(PROVIDED MATERIAL begins)

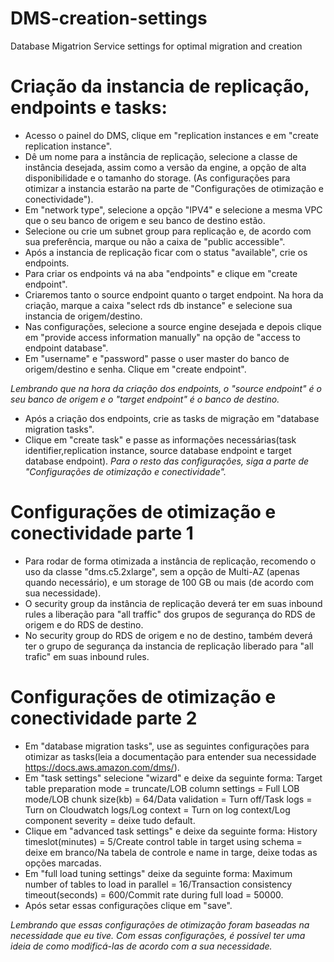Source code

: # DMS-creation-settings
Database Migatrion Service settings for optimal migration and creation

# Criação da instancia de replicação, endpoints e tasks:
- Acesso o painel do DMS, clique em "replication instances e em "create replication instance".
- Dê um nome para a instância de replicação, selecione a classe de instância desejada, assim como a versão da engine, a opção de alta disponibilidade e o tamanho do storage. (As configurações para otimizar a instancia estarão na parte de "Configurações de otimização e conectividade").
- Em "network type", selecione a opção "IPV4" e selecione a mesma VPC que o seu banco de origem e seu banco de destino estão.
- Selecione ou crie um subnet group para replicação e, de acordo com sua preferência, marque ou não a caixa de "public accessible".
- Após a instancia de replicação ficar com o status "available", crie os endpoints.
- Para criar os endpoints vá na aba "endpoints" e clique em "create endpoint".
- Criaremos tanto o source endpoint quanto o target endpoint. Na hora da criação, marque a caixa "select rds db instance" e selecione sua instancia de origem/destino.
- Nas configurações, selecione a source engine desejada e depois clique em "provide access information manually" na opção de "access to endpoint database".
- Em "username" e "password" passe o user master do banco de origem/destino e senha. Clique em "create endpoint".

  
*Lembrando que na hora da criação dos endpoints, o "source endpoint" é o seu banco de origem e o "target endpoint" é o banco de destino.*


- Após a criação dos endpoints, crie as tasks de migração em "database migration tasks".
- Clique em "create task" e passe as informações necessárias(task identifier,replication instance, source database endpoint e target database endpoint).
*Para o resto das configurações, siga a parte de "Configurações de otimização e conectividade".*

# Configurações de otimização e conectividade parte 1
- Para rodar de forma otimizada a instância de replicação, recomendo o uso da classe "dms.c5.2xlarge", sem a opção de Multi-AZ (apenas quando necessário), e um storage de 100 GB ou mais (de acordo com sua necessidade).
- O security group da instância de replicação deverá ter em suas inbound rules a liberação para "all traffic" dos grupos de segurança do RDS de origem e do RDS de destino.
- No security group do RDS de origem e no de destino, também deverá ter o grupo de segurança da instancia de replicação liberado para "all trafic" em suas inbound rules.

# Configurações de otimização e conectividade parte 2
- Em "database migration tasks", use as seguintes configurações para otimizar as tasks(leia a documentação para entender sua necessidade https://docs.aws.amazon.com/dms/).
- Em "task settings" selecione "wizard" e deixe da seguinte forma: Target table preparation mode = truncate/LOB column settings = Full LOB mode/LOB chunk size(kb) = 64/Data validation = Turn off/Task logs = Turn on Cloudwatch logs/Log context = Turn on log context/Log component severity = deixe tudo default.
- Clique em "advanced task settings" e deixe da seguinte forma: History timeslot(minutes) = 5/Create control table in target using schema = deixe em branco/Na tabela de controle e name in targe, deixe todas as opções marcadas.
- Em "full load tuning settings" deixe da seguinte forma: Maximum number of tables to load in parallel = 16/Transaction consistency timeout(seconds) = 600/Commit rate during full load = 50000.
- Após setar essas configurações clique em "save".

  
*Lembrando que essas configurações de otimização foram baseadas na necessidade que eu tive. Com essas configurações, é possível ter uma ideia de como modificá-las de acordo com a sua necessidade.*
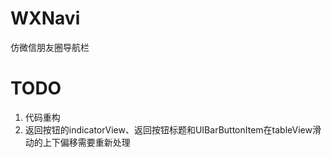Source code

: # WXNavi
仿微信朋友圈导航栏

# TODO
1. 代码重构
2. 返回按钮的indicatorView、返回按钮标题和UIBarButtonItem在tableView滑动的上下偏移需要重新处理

(PROVIDED MATERIAL ends)
(PROVIDED MATERIAL begins)

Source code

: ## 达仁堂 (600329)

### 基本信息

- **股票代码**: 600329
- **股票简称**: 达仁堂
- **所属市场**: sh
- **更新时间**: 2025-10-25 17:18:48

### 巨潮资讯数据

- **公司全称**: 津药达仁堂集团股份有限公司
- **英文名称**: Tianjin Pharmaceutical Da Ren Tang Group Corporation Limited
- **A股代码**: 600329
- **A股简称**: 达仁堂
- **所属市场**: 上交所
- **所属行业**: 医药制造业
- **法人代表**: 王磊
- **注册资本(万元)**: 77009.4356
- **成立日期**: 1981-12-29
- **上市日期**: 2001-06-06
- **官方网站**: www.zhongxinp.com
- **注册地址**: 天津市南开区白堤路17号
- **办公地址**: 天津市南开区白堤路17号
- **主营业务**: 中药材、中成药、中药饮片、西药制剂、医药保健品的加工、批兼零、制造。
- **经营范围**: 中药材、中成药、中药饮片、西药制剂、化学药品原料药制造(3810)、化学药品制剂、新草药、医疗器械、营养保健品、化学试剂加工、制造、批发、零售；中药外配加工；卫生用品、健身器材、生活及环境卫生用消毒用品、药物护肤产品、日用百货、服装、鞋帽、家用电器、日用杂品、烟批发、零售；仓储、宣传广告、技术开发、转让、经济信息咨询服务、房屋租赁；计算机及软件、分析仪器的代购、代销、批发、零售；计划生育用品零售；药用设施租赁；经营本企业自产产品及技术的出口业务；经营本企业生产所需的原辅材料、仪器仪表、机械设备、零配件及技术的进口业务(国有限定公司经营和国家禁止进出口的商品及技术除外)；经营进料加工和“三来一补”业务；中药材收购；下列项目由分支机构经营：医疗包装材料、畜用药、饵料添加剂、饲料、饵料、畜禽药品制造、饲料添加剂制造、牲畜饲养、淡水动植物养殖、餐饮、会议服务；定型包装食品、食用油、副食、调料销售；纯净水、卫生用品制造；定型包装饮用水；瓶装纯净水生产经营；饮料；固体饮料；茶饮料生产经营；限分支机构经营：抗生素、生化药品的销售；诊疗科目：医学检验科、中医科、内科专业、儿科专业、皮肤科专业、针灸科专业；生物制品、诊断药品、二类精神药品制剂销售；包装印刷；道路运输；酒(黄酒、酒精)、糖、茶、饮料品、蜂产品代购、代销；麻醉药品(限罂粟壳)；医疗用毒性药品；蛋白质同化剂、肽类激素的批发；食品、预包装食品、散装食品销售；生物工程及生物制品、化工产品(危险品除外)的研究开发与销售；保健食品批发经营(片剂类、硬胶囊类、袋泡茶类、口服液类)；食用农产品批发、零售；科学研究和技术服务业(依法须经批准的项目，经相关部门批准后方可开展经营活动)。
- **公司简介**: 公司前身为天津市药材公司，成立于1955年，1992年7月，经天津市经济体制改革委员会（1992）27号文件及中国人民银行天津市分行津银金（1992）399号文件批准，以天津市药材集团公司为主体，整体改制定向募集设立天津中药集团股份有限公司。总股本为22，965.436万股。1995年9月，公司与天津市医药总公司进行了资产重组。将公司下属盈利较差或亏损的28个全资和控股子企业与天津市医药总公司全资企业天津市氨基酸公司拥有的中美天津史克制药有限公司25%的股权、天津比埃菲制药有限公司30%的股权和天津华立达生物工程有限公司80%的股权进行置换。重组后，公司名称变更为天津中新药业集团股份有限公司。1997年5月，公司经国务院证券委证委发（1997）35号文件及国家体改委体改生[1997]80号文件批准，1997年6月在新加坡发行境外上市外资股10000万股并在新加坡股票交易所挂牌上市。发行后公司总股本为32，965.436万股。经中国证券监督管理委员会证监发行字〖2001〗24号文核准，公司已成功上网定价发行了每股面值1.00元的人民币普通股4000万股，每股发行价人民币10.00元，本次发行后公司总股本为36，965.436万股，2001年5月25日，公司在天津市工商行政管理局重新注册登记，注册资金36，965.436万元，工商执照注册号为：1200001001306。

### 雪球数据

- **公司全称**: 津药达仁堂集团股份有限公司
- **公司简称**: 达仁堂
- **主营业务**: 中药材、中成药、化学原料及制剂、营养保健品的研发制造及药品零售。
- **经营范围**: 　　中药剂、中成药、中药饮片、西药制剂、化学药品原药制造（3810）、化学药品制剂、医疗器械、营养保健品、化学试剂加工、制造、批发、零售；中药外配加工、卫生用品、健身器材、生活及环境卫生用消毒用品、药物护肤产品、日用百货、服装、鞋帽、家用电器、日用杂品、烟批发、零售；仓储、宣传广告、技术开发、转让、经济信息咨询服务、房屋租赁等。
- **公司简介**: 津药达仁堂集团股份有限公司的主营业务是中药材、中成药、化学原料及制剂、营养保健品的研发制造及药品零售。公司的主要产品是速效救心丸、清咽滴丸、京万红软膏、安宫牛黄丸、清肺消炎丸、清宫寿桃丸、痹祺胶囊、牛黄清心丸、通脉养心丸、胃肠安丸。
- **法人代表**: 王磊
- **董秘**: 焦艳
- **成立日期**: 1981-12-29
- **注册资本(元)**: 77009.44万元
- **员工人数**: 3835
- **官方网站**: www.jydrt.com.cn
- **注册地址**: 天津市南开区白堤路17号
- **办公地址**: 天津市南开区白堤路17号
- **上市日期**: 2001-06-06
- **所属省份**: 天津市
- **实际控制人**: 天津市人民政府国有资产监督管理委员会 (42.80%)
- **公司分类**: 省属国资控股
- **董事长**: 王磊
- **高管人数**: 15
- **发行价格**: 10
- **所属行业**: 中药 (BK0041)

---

(PROVIDED MATERIAL ends)

Copy, exactly and only, the lines above that begin with the one containing "- Após a criação" and finish with the one containing "# Configurações de otimização e conectividade parte 1".

*EXERCISE ANSWER*
- Após a criação dos endpoints, crie as tasks de migração em "database migration tasks".
- Clique em "create task" e passe as informações necessárias(task identifier,replication instance, source database endpoint e target database endpoint).
*Para o resto das configurações, siga a parte de "Configurações de otimização e conectividade".*

# Configurações de otimização e conectividade parte 1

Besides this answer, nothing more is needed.